> No CIO in the
> world said, "I've gotta get me some Linux!", or at
> least in the late
> 1990s when Linux was taking off. He woke up one day
> and realized Linux
> was already everywhere.

Actually the reality is that he was told some day that Linux has already been 
put in place by some bloke on cheapo DELL hardware, after the fact.

Number two thing that happened, InfoWeek and all those management garbage 
magazines got on the bandwagon - Linux was just the sensationalist thing to 
write about and keep the subscriptions going.

The fact that most managers are economists and not technical people didn't help 
either. Chanting something long enough to onself or reading the same thing over 
and over - and perception becomes reality.

Meanwhile neither DELL nor Linux are cheap any more - and Fedora, even though 
it has an initial price tag of gratis - is extremely expensive in the long run.

Does the economist know that? No.
Does the hacker who put it in know? No.
Do the hacker or the economist know any better? Again, the answer is a 
resounding no, or they wouldn't have done it / approved it.

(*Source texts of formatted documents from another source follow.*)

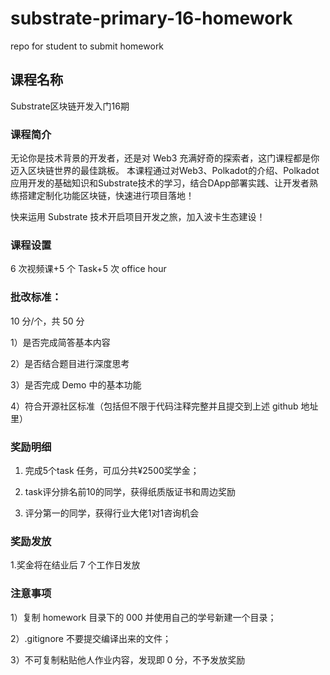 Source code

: # substrate-primary-16-homework
repo for student to submit homework

## 课程名称

Substrate区块链开发入门16期

### 课程简介

无论你是技术背景的开发者，还是对 Web3 充满好奇的探索者，这门课程都是你迈入区块链世界的最佳跳板。
本课程通过对Web3、Polkadot的介绍、Polkadot 应用开发的基础知识和Substrate技术的学习，结合DApp部署实践、让开发者熟练搭建定制化功能区块链，快速进行项目落地！

快来运用 Substrate 技术开启项目开发之旅，加入波卡生态建设！

### 课程设置

6 次视频课+5 个 Task+5 次 office hour

### 批改标准：

10 分/个，共 50 分

1）是否完成简答基本内容

2）是否结合题目进行深度思考

3）是否完成 Demo 中的基本功能

4）符合开源社区标准（包括但不限于代码注释完整并且提交到上述 github 地址里）

### 奖励明细

1. 完成5个task 任务，可瓜分共¥2500奖学金；

2. task评分排名前10的同学，获得纸质版证书和周边奖励

3. 评分第一的同学，获得行业大佬1对1咨询机会

### 奖励发放

1.奖金将在结业后 7 个工作日发放

### 注意事项

1）复制 homework 目录下的 000 并使用自己的学号新建一个目录；

2）.gitignore 不要提交编译出来的文件；

3）不可复制粘贴他人作业内容，发现即 0 分，不予发放奖励
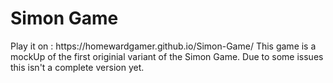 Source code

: <h1>Simon Game</h1>
Play it on : https://homewardgamer.github.io/Simon-Game/
This game is a mockUp of the first originial variant of the Simon Game.
Due to some issues this isn't a complete version yet.
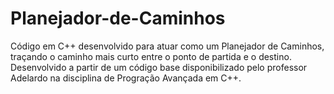 # Planejador-de-Caminhos
Código em C++ desenvolvido para atuar como um Planejador de Caminhos, traçando o caminho mais curto entre o ponto de partida e o destino.
Desenvolvido a partir de um código base disponibilizado pelo professor Adelardo na disciplina de Progração Avançada em C++.

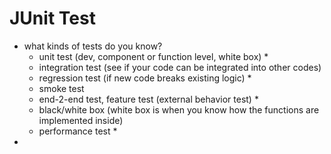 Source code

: <extoc></extoc>

# JUnit Test

- what kinds of tests do you know?
    - unit test (dev, component or function level, white box) *
    - integration test (see if your code can be integrated into other codes)
    - regression test (if new code breaks existing logic) *
    - smoke test
    - end-2-end test, feature test (external behavior test) *
    - black/white box (white box is when you know how the functions are implemented inside)
    - performance test *
-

Take a wild guess what will happen when the hacker finally gets bored or when 
the economist pisses him off enough so that he leaves?

BTW, ever heard of CMM, the Capability Maturity Model?

> Do you fight the trend or
> figure out
> how to take advantage of it? The answer seems
> perfectly logical to me.

Not at the expense of quality!
You want to take advantage of the trend? Then use the "perception is reality" 
method. Fight fire with fire. Educate the user base.

Reality is, Solaris is easy. Much easier than Linux. Perception tells us the 
opposite. We need to change the perception, then the reality will change also.